===== GIVEN ENTRIES =====

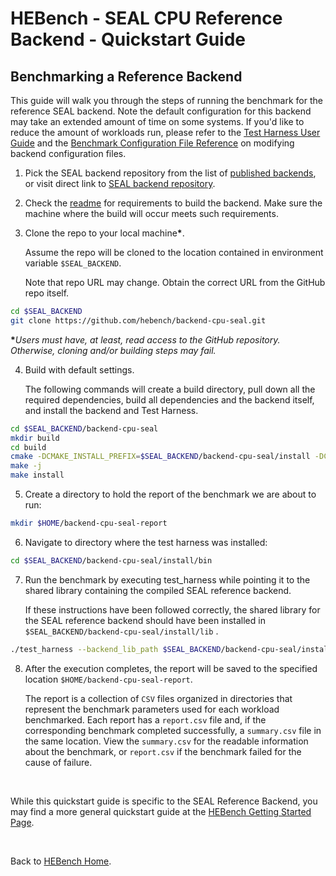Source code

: # HEBench - SEAL CPU Reference Backend - Quickstart Guide

## Benchmarking a Reference Backend

This guide will walk you through the steps of running the benchmark for the reference SEAL backend. Note the default configuration for this backend may take an extended amount of time on some systems. If you'd like to reduce the amount of workloads run, please refer to the [Test Harness User Guide](https://hebench.github.io/frontend/test_harness_usage_guide.html) and the [Benchmark Configuration File Reference](https://hebench.github.io/frontend/config_file_reference.html) on modifying backend configuration files.

1. Pick the SEAL backend repository from the list of [published backends](https://hebench.github.io/hebench_published_backends.html), or visit direct link to [SEAL backend repository](https://github.com/hebench/backend-cpu-seal).

2. Check the [readme](https://github.com/hebench/backend-cpu-seal/blob/main/README.md) for requirements to build the backend.
   Make sure the machine where the build will occur meets such requirements.

3. Clone the repo to your local machine<b>*</b>.

   Assume the repo will be cloned to the location contained in environment variable `$SEAL_BACKEND`.

   Note that repo URL may change. Obtain the correct URL from the GitHub repo itself.

```bash
cd $SEAL_BACKEND
git clone https://github.com/hebench/backend-cpu-seal.git
```

<b>*</b>_Users must have, at least, read access to the GitHub repository. Otherwise, cloning and/or building steps may fail._

4. Build with default settings.

   The following commands will create a build directory, pull down all the required dependencies, build all dependencies and the backend itself, and install the backend and Test Harness.

```bash
cd $SEAL_BACKEND/backend-cpu-seal
mkdir build
cd build
cmake -DCMAKE_INSTALL_PREFIX=$SEAL_BACKEND/backend-cpu-seal/install -DCMAKE_BUILD_TYPE=Release ..
make -j
make install
```

5. Create a directory to hold the report of the benchmark we are about to run:

```bash
mkdir $HOME/backend-cpu-seal-report
```

6. Navigate to directory where the test harness was installed:

```bash
cd $SEAL_BACKEND/backend-cpu-seal/install/bin
```

7. Run the benchmark by executing test_harness while pointing it to the shared library containing the compiled SEAL reference backend.

   If these instructions have been followed correctly, the shared library for the SEAL reference backend should have been installed in `$SEAL_BACKEND/backend-cpu-seal/install/lib` .


```bash
./test_harness --backend_lib_path $SEAL_BACKEND/backend-cpu-seal/install/lib/libhebench_seal_backend.so --report_root_path $HOME/backend-cpu-seal-report
```

8. After the execution completes, the report will be saved to the specified location `$HOME/backend-cpu-seal-report`.

   The report is a collection of `CSV` files organized in directories that represent the benchmark parameters used for each workload benchmarked. Each report has a `report.csv` file and, if the corresponding benchmark completed successfully, a `summary.csv` file in the same location. View the `summary.csv` for the readable information about the benchmark, or `report.csv` if the benchmark failed for the cause of failure.

<br/>

While this quickstart guide is specific to the SEAL Reference Backend, you may find a more general quickstart guide at the [HEBench Getting Started Page](https://hebench.github.io/quickstart_guide.html).

<br/>

Back to [HEBench Home](https://hebench.github.io/).
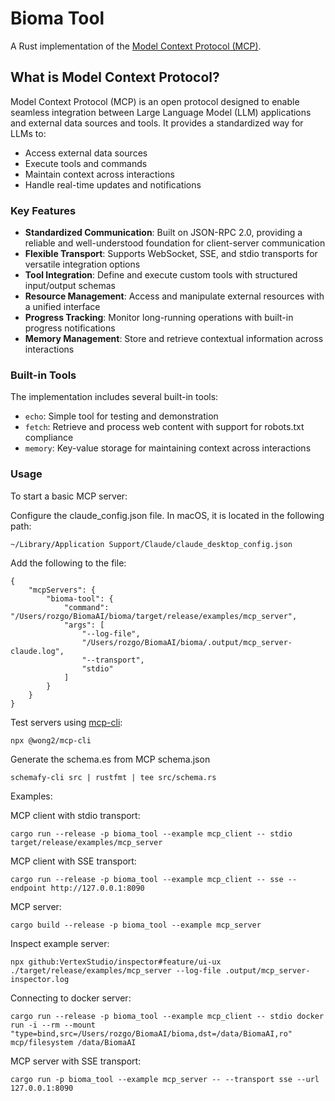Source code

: # Bioma Tool

A Rust implementation of the [Model Context Protocol (MCP)](https://modelcontextprotocol.io).

## What is Model Context Protocol?

Model Context Protocol (MCP) is an open protocol designed to enable seamless integration between Large Language Model (LLM) applications and external data sources and tools. It provides a standardized way for LLMs to:

- Access external data sources
- Execute tools and commands
- Maintain context across interactions
- Handle real-time updates and notifications

### Key Features

- **Standardized Communication**: Built on JSON-RPC 2.0, providing a reliable and well-understood foundation for client-server communication
- **Flexible Transport**: Supports WebSocket, SSE, and stdio transports for versatile integration options
- **Tool Integration**: Define and execute custom tools with structured input/output schemas
- **Resource Management**: Access and manipulate external resources with a unified interface
- **Progress Tracking**: Monitor long-running operations with built-in progress notifications
- **Memory Management**: Store and retrieve contextual information across interactions

### Built-in Tools

The implementation includes several built-in tools:

- `echo`: Simple tool for testing and demonstration
- `fetch`: Retrieve and process web content with support for robots.txt compliance
- `memory`: Key-value storage for maintaining context across interactions

### Usage

To start a basic MCP server:

Configure the claude_config.json file. In macOS, it is located in the following path:

```
~/Library/Application Support/Claude/claude_desktop_config.json
```

Add the following to the file:

```
{
    "mcpServers": {
        "bioma-tool": {
            "command": "/Users/rozgo/BiomaAI/bioma/target/release/examples/mcp_server",
            "args": [
                "--log-file",
                "/Users/rozgo/BiomaAI/bioma/.output/mcp_server-claude.log",
                "--transport",
                "stdio"
            ]
        }
    }
}
```

Test servers using [mcp-cli](https://github.com/wong2/mcp-cli):

```
npx @wong2/mcp-cli
```

Generate the schema.es from MCP schema.json

```
schemafy-cli src | rustfmt | tee src/schema.rs
```

Examples:

MCP client with stdio transport:

```
cargo run --release -p bioma_tool --example mcp_client -- stdio target/release/examples/mcp_server
```

MCP client with SSE transport:

```
cargo run --release -p bioma_tool --example mcp_client -- sse --endpoint http://127.0.0.1:8090
```

MCP server:

```
cargo build --release -p bioma_tool --example mcp_server
```

Inspect example server:

```
npx github:VertexStudio/inspector#feature/ui-ux ./target/release/examples/mcp_server --log-file .output/mcp_server-inspector.log
```

Connecting to docker server:

```
cargo run --release -p bioma_tool --example mcp_client -- stdio docker run -i --rm --mount "type=bind,src=/Users/rozgo/BiomaAI/bioma,dst=/data/BiomaAI,ro" mcp/filesystem /data/BiomaAI
```

MCP server with SSE transport:

```
cargo run -p bioma_tool --example mcp_server -- --transport sse --url 127.0.0.1:8090
```
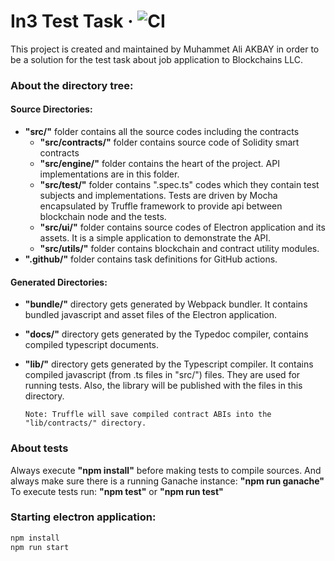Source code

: # In3 Test Task &middot; ![CI](https://github.com/muhammetaliakbay/incubed-example/workflows/CI/badge.svg)
This project is created and maintained by Muhammet Ali AKBAY in order to 
be a solution for the test task about job application to Blockchains LLC.

### About the directory tree:

#### Source Directories:
-   **"src/"** folder contains all the source codes including the contracts
    -   **"src/contracts/"** folder contains source code of Solidity smart contracts
    -   **"src/engine/"** folder contains the heart of the project. API implementations are in this folder.
    -   **"src/test/"** folder contains ".spec.ts" codes which they contain test subjects and implementations. Tests are driven by Mocha encapsulated by Truffle framework to provide api between blockchain node and the tests.
    -   **"src/ui/"** folder contains source codes of Electron application and its assets. It is a simple application to demonstrate the API.
    -   **"src/utils/"** folder contains blockchain and contract utility modules.
-   **".github/"** folder contains task definitions for GitHub actions.

#### Generated Directories:
-   **"bundle/"** directory gets generated by Webpack bundler. It contains bundled javascript and asset files of the Electron application.
-   **"docs/"** directory gets generated by the Typedoc compiler, contains compiled typescript documents.
-   **"lib/"** directory gets generated by the Typescript compiler. It contains compiled javascript (from .ts files in "src/") files. They are used for running tests. Also, the library will be published with the files in this directory.

        Note: Truffle will save compiled contract ABIs into the "lib/contracts/" directory.

### About tests
Always execute **"npm install"** before making tests to compile sources.
And always make sure there is a running Ganache instance: **"npm run ganache"**
To execute tests run: **"npm test"** or **"npm run test"**

### Starting electron application:
```bash
npm install
npm run start
```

=====

▸ **WORK ITEM**
Every entry above is to be repeated word for word, with all pictures omitted.

▸ **RESULT FOR THIS EXERCISE**
Source code

: # HEBench - SEAL CPU Reference Backend - Quickstart Guide

## Benchmarking a Reference Backend

This guide will walk you through the steps of running the benchmark for the reference SEAL backend. Note the default configuration for this backend may take an extended amount of time on some systems. If you'd like to reduce the amount of workloads run, please refer to the [Test Harness User Guide](https://hebench.github.io/frontend/test_harness_usage_guide.html) and the [Benchmark Configuration File Reference](https://hebench.github.io/frontend/config_file_reference.html) on modifying backend configuration files.

1. Pick the SEAL backend repository from the list of [published backends](https://hebench.github.io/hebench_published_backends.html), or visit direct link to [SEAL backend repository](https://github.com/hebench/backend-cpu-seal).

2. Check the [readme](https://github.com/hebench/backend-cpu-seal/blob/main/README.md) for requirements to build the backend.
   Make sure the machine where the build will occur meets such requirements.

3. Clone the repo to your local machine<b>*</b>.

   Assume the repo will be cloned to the location contained in environment variable `$SEAL_BACKEND`.

   Note that repo URL may change. Obtain the correct URL from the GitHub repo itself.

```bash
cd $SEAL_BACKEND
git clone https://github.com/hebench/backend-cpu-seal.git
```

<b>*</b>_Users must have, at least, read access to the GitHub repository. Otherwise, cloning and/or building steps may fail._

4. Build with default settings.

   The following commands will create a build directory, pull down all the required dependencies, build all dependencies and the backend itself, and install the backend and Test Harness.

```bash
cd $SEAL_BACKEND/backend-cpu-seal
mkdir build
cd build
cmake -DCMAKE_INSTALL_PREFIX=$SEAL_BACKEND/backend-cpu-seal/install -DCMAKE_BUILD_TYPE=Release ..
make -j
make install
```

5. Create a directory to hold the report of the benchmark we are about to run:

```bash
mkdir $HOME/backend-cpu-seal-report
```

6. Navigate to directory where the test harness was installed:

```bash
cd $SEAL_BACKEND/backend-cpu-seal/install/bin
```

7. Run the benchmark by executing test_harness while pointing it to the shared library containing the compiled SEAL reference backend.

   If these instructions have been followed correctly, the shared library for the SEAL reference backend should have been installed in `$SEAL_BACKEND/backend-cpu-seal/install/lib` .


```bash
./test_harness --backend_lib_path $SEAL_BACKEND/backend-cpu-seal/install/lib/libhebench_seal_backend.so --report_root_path $HOME/backend-cpu-seal-report
```

8. After the execution completes, the report will be saved to the specified location `$HOME/backend-cpu-seal-report`.

   The report is a collection of `CSV` files organized in directories that represent the benchmark parameters used for each workload benchmarked. Each report has a `report.csv` file and, if the corresponding benchmark completed successfully, a `summary.csv` file in the same location. View the `summary.csv` for the readable information about the benchmark, or `report.csv` if the benchmark failed for the cause of failure.

<br/>

While this quickstart guide is specific to the SEAL Reference Backend, you may find a more general quickstart guide at the [HEBench Getting Started Page](https://hebench.github.io/quickstart_guide.html).

<br/>

Back to [HEBench Home](https://hebench.github.io/).
Source code

: # Bioma Tool

A Rust implementation of the [Model Context Protocol (MCP)](https://modelcontextprotocol.io).

## What is Model Context Protocol?

Model Context Protocol (MCP) is an open protocol designed to enable seamless integration between Large Language Model (LLM) applications and external data sources and tools. It provides a standardized way for LLMs to:

- Access external data sources
- Execute tools and commands
- Maintain context across interactions
- Handle real-time updates and notifications

### Key Features

- **Standardized Communication**: Built on JSON-RPC 2.0, providing a reliable and well-understood foundation for client-server communication
- **Flexible Transport**: Supports WebSocket, SSE, and stdio transports for versatile integration options
- **Tool Integration**: Define and execute custom tools with structured input/output schemas
- **Resource Management**: Access and manipulate external resources with a unified interface
- **Progress Tracking**: Monitor long-running operations with built-in progress notifications
- **Memory Management**: Store and retrieve contextual information across interactions

### Built-in Tools

The implementation includes several built-in tools:

- `echo`: Simple tool for testing and demonstration
- `fetch`: Retrieve and process web content with support for robots.txt compliance
- `memory`: Key-value storage for maintaining context across interactions

### Usage

To start a basic MCP server:

Configure the claude_config.json file. In macOS, it is located in the following path:

```
~/Library/Application Support/Claude/claude_desktop_config.json
```

Add the following to the file:

```
{
    "mcpServers": {
        "bioma-tool": {
            "command": "/Users/rozgo/BiomaAI/bioma/target/release/examples/mcp_server",
            "args": [
                "--log-file",
                "/Users/rozgo/BiomaAI/bioma/.output/mcp_server-claude.log",
                "--transport",
                "stdio"
            ]
        }
    }
}
```

Test servers using [mcp-cli](https://github.com/wong2/mcp-cli):

```
npx @wong2/mcp-cli
```

Generate the schema.es from MCP schema.json

```
schemafy-cli src | rustfmt | tee src/schema.rs
```

Examples:

MCP client with stdio transport:

```
cargo run --release -p bioma_tool --example mcp_client -- stdio target/release/examples/mcp_server
```

MCP client with SSE transport:

```
cargo run --release -p bioma_tool --example mcp_client -- sse --endpoint http://127.0.0.1:8090
```

MCP server:

```
cargo build --release -p bioma_tool --example mcp_server
```

Inspect example server:

```
npx github:VertexStudio/inspector#feature/ui-ux ./target/release/examples/mcp_server --log-file .output/mcp_server-inspector.log
```

Connecting to docker server:

```
cargo run --release -p bioma_tool --example mcp_client -- stdio docker run -i --rm --mount "type=bind,src=/Users/rozgo/BiomaAI/bioma,dst=/data/BiomaAI,ro" mcp/filesystem /data/BiomaAI
```

MCP server with SSE transport:

```
cargo run -p bioma_tool --example mcp_server -- --transport sse --url 127.0.0.1:8090
```
Source code

: # In3 Test Task &middot; ![CI](https://github.com/muhammetaliakbay/incubed-example/workflows/CI/badge.svg)
This project is created and maintained by Muhammet Ali AKBAY in order to 
be a solution for the test task about job application to Blockchains LLC.

### About the directory tree:

#### Source Directories:
-   **"src/"** folder contains all the source codes including the contracts
    -   **"src/contracts/"** folder contains source code of Solidity smart contracts
    -   **"src/engine/"** folder contains the heart of the project. API implementations are in this folder.
    -   **"src/test/"** folder contains ".spec.ts" codes which they contain test subjects and implementations. Tests are driven by Mocha encapsulated by Truffle framework to provide api between blockchain node and the tests.
    -   **"src/ui/"** folder contains source codes of Electron application and its assets. It is a simple application to demonstrate the API.
    -   **"src/utils/"** folder contains blockchain and contract utility modules.
-   **".github/"** folder contains task definitions for GitHub actions.

#### Generated Directories:
-   **"bundle/"** directory gets generated by Webpack bundler. It contains bundled javascript and asset files of the Electron application.
-   **"docs/"** directory gets generated by the Typedoc compiler, contains compiled typescript documents.
-   **"lib/"** directory gets generated by the Typescript compiler. It contains compiled javascript (from .ts files in "src/") files. They are used for running tests. Also, the library will be published with the files in this directory.

        Note: Truffle will save compiled contract ABIs into the "lib/contracts/" directory.

### About tests
Always execute **"npm install"** before making tests to compile sources.
And always make sure there is a running Ganache instance: **"npm run ganache"**
To execute tests run: **"npm test"** or **"npm run test"**

### Starting electron application:
```bash
npm install
npm run start
```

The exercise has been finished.